Heart failure patients may suffer similarly to advanced cancer patients

- 2 May 2008
By American Heart Association   
Page 1 of 2

Abstract 171

Heart failure outpatients have similar numbers of symptoms and levels of depression and spiritual well-being as patients with advanced lung and pancreatic cancer, researchers reported at the American Heart Association’s 9th Scientific Forum on Quality of Care and Outcomes Research in Cardiovascular Disease and Stroke.

In their study, researchers from the University of Colorado Denver School of Medicine also found that heart failure patients with “poor” health status had greater symptoms and depression and worse spiritual well-being than patients with advanced cancer.

The study compared 60 ambulatory heart failure patients to 30 outpatients with advanced cancer being treated at Johns Hopkins Hospital or Bayview Medical Center in Baltimore, Md. Those with heart failure were outpatients, able to attend clinics and complete questionnaires.

“There has been a lot of attention on improving the quality of life and reducing suffering in cancer patients, but less on patients with heart failure,” said David Bekelman, M.D., M.P.H., lead author of the study. “Heart failure patients, particularly those with poor health status, need the option of palliative care.”

Palliative care — care devoted to improving quality of life and reducing suffering for patients with severe, life-threatening illnesses and their families — is often used to help advanced cancer patients.

Disease and death in chronic heart failure is high, with the average survival of 1.6 years after a hospitalization. Heart failure can have a major impact on a patient’s health status, contributing to symptom burden, functional limitations, and in turn depression, researchers said.

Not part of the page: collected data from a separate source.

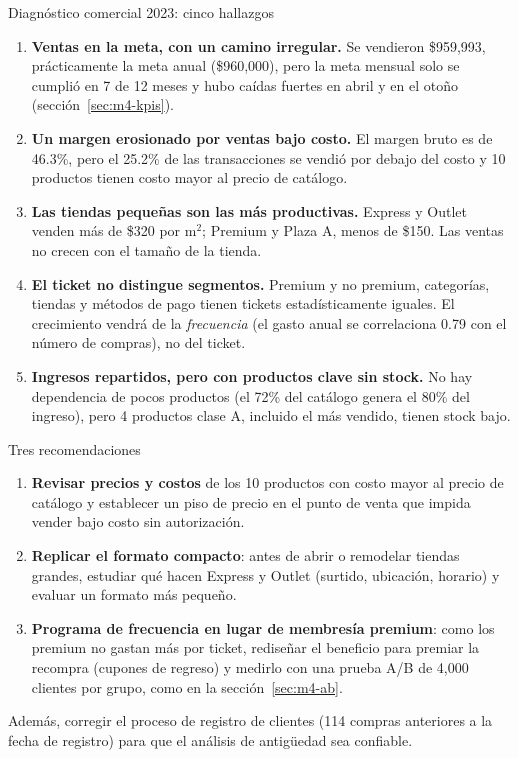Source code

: \begin{negocio}{Diagnóstico comercial 2023: cinco hallazgos}
\begin{enumerate}
  \item \textbf{Ventas en la meta, con un camino irregular.} Se vendieron
        \$959,993, prácticamente la meta anual (\$960,000), pero la meta
        mensual solo se cumplió en 7 de 12 meses y hubo caídas fuertes en
        abril y en el otoño (sección~\ref{sec:m4-kpis}).
  \item \textbf{Un margen erosionado por ventas bajo costo.} El margen bruto
        es de 46.3\%, pero el 25.2\% de las transacciones se vendió por
        debajo del costo y 10 productos tienen costo mayor al precio de
        catálogo.
  \item \textbf{Las tiendas pequeñas son las más productivas.} Express y
        Outlet venden más de \$320 por m$^2$; Premium y Plaza A, menos de
        \$150. Las ventas no crecen con el tamaño de la tienda.
  \item \textbf{El ticket no distingue segmentos.} Premium y no premium,
        categorías, tiendas y métodos de pago tienen tickets estadísticamente
        iguales. El crecimiento vendrá de la \emph{frecuencia} (el gasto
        anual se correlaciona 0.79 con el número de compras), no del ticket.
  \item \textbf{Ingresos repartidos, pero con productos clave sin stock.}
        No hay dependencia de pocos productos (el 72\% del catálogo genera
        el 80\% del ingreso), pero 4 productos clase A, incluido el más
        vendido, tienen stock bajo.
\end{enumerate}
\end{negocio}

\begin{negocio}{Tres recomendaciones}
\begin{enumerate}
  \item \textbf{Revisar precios y costos} de los 10 productos con costo
        mayor al precio de catálogo y establecer un piso de precio en el
        punto de venta que impida vender bajo costo sin autorización.
  \item \textbf{Replicar el formato compacto}: antes de abrir o remodelar
        tiendas grandes, estudiar qué hacen Express y Outlet (surtido,
        ubicación, horario) y evaluar un formato más pequeño.
  \item \textbf{Programa de frecuencia en lugar de membresía premium}:
        como los premium no gastan más por ticket, rediseñar el beneficio
        para premiar la recompra (cupones de regreso) y medirlo con una
        prueba A/B de 4,000 clientes por grupo, como en la
        sección~\ref{sec:m4-ab}.
\end{enumerate}
Además, corregir el proceso de registro de clientes (114 compras anteriores
a la fecha de registro) para que el análisis de antigüedad sea confiable.
\end{negocio}

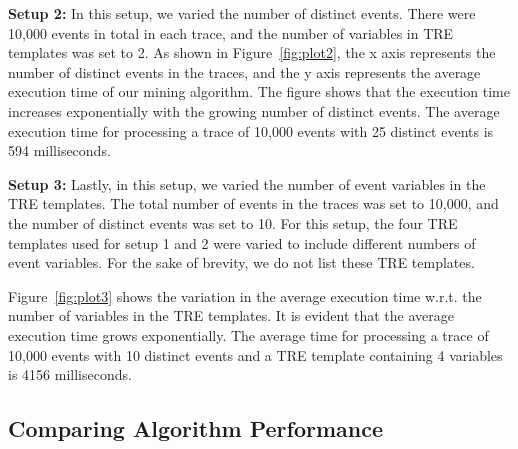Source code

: \documentclass[]{sigplanconf}
\begin{document}
\vspace{3mm}

\noindent \textbf{Setup 2:}
In this setup, we varied the number of distinct events. There were 10,000 events in total in each trace, and the number of variables in TRE templates was set to 2. As shown in Figure~\ref{fig:plot2}, the x axis represents the number of distinct events in the traces, and the y axis represents the average execution time of our mining algorithm. The figure shows that the execution time increases exponentially with the growing number of distinct events. The average execution time for processing a trace of 10,000 events with 25 distinct events is 594 milliseconds.

\vspace{3mm}

\noindent \textbf{Setup 3:}
Lastly, in this setup, we varied the number of event variables in the TRE templates. The total number of events in the traces was set to 10,000, and the number of distinct events was set to 10. For this setup, the four TRE templates used for setup 1 and 2 were varied to include different numbers of event variables. For the sake of brevity, we do not list these TRE templates.

Figure~\ref{fig:plot3} shows the variation in the average execution time w.r.t. the number of variables in the TRE templates.
It is evident that the average execution time grows exponentially. The average time for processing a trace of 10,000 events with 10 distinct events and a TRE template containing 4 variables is 4156 milliseconds.

%

\subsection{Comparing Algorithm Performance}
\end{document}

Researchers used the Memorial Symptom Assessment Scale-Short Form to assess symptom burden; Geriatric Depression Scale-Short Form for depression; Functional Assessment of Chronic Illness Therapy-Spiritual Well-Being Scale for spiritual well-being; and Kansas City Cardiomyopathy Questionnaire (KCCQ) for heart failure severity.

Researchers found no statistical difference among heart failure and cancer patients in measured physical symptoms, depression scores and spiritual well-being. The study also compared the same three parameters in heart failure patients with different ejection fractions. Ejection fraction is a common measure of heart function. Symptoms, depression and spiritual well-being were similar among heart failure patients with ejection fractions above and below 30, showing that while ejection fraction is a useful marker of heart failure severity, it did not correlate with quality of life domains.

However, heart failure patients with worse health status had a statistically greater number of physical symptoms (13.2 versus 8.6), higher depression scores (6.7 vs. 3.2) and lower spiritual well-being (29 vs. 38.9) than the cancer patients — even after adjusting for age, gender, marital status, education and income.